11 November, 2025
new-ai-tool-enhances-early-detection-of-dementia-in-clinics

A groundbreaking digital tool has been developed to improve the early detection of dementia, particularly Alzheimer’s disease and related dementias (ADRD), in primary care settings. Researchers from the Indiana University (IU) School of Medicine, Regenstrief Institute, Eskenazi Health, University of Miami School of Medicine, and Lamar University have introduced a fully digital, zero-cost method that can be integrated across primary care clinics without increasing the workload for physicians.

The innovative approach combines data from the Quick Dementia Rating System (QDRS) with a Passive Digital Marker (PDM).
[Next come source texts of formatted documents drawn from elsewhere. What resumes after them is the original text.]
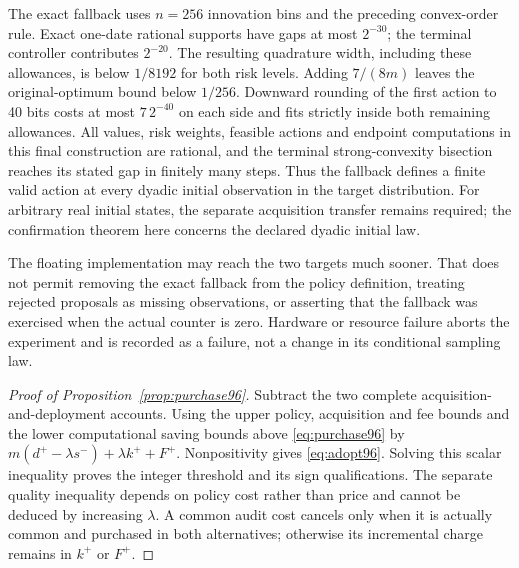 The exact fallback uses $n=256$ innovation bins and the preceding convex-order rule. Exact one-date rational supports have gaps at most $2^{-30}$; the terminal controller contributes $2^{-20}$. The resulting quadrature width, including these allowances, is below $1/8192$ for both risk levels. Adding $7/(8m)$ leaves the original-optimum bound below $1/256$. Downward rounding of the first action to 40 bits costs at most $7\,2^{-40}$ on each side and fits strictly inside both remaining allowances. All values, risk weights, feasible actions and endpoint computations in this final construction are rational, and the terminal strong-convexity bisection reaches its stated gap in finitely many steps. Thus the fallback defines a finite valid action at every dyadic initial observation in the target distribution. For arbitrary real initial states, the separate acquisition transfer remains required; the confirmation theorem here concerns the declared dyadic initial law.

The floating implementation may reach the two targets much sooner. That does not permit removing the exact fallback from the policy definition, treating rejected proposals as missing observations, or asserting that the fallback was exercised when the actual counter is zero. Hardware or resource failure aborts the experiment and is recorded as a failure, not a change in its conditional sampling law.

\begin{proof}[Proof of Proposition~\ref{prop:purchase96}]
Subtract the two complete acquisition-and-deployment accounts. Using the upper policy, acquisition and fee bounds and the lower computational saving bounds above \eqref{eq:purchase96} by
$m(d^+-\lambda s^-)+\lambda k^++F^+$.
Nonpositivity gives \eqref{eq:adopt96}. Solving this scalar inequality proves the integer threshold and its sign qualifications. The separate quality inequality depends on policy cost rather than price and cannot be deduced by increasing $\lambda$. A common audit cost cancels only when it is actually common and purchased in both alternatives; otherwise its incremental charge remains in $k^+$ or $F^+$.
\end{proof}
The PDM is a machine learning algorithm that employs natural language processing to analyze information from electronic health records (EHRs), identifying key indicators of dementia such as memory problems and vascular issues.

In a randomized clinical trial involving over 5,300 patients, the researchers demonstrated that this method significantly increased the rate of ADRD diagnoses by 31% within 12 months. Remarkably, this was achieved without requiring additional time or resources from the clinical team.

Transforming Primary Care with AI

The findings represent a significant advancement in the integration of artificial intelligence into everyday clinical practice. “This is the most scalable approach to early detection that I know of,” stated Malaz A. Boustani, MD, a research scientist at Regenstrief and co-developer of the PDM. “Most early detection methods require at least five minutes of a doctor’s time and often incur licensing fees. Our dual approach requires zero clinician time or money.”

Co-developer Zina Ben Miled, PhD, also emphasized the inclusivity of this method. “By embedding these tools directly into the electronic health record, we can reach patients who might otherwise be overlooked,” she noted. This ensures that all individuals, regardless of their background or resources, have equitable access to early detection and care.

The results of this research were published in the journal JAMA Network Open, detailing the significant impact of integrating QDRS and PDM within primary care environments. The team concluded that their combined approach effectively supports early detection in a fast-paced healthcare landscape, benefiting both the healthcare system and patients.

The authors pointed out the ongoing challenges in diagnosing ADRD within primary care, where over 50% of older adults do not receive timely formal diagnoses. Factors contributing to this issue include the limited time available for patient consultations and the stigma surrounding dementia.

Addressing the Challenges of Early Detection

Current methods for cognitive performance testing often require direct clinician involvement, presenting challenges for scalability and sustainability in primary care. While recent advancements, such as the FDA’s approval of a blood-based biomarker for Alzheimer’s, have emerged, there are still no established biomarkers for other forms of ADRD.

The research team suggests that leveraging patient-reported outcomes (PRO) and advances in machine learning could help mitigate these challenges. In their pragmatic randomized clinical trial, the dual approach combining QDRS and the PDM was seamlessly integrated into the Epic EHR system across nine federally qualified health centers in Indianapolis.

Patients aged 65 and older were automatically invited to complete the brief QDRS survey via their patient portal. Meanwhile, the PDM algorithm continuously monitored EHR data to identify at-risk patients, with results sent directly to clinicians’ inboxes for necessary follow-up without burdening their schedules.

The study revealed that this combined strategy not only boosted the rate of new ADRD diagnoses but also resulted in a 41% increase in follow-up assessments, such as neuroimaging and cognitive testing. This suggests a more proactive approach to dementia care, particularly for underserved populations.

James E. Galvin, MD, a professor of neurology at the University of Miami, praised the QDRS for its ability to empower patients and families in reporting cognitive changes. He emphasized that combining it with digital tools like the PDM facilitates effective early detection at scale.

“This work represents the next phase of our half-century legacy at Regenstrief,” said Boustani, who leads the Digital Detection of Dementia trial. “We’ve shown that it’s possible to bring the power of AI and patient-reported outcomes directly into the clinic—seamlessly, affordably, and at scale.”

The introduction of this AI-driven tool marks a significant step forward in addressing the challenges associated with dementia detection in primary care. By streamlining the process and enhancing accessibility, this innovative approach holds the potential to transform how dementia is identified and managed, ultimately improving health outcomes for older adults.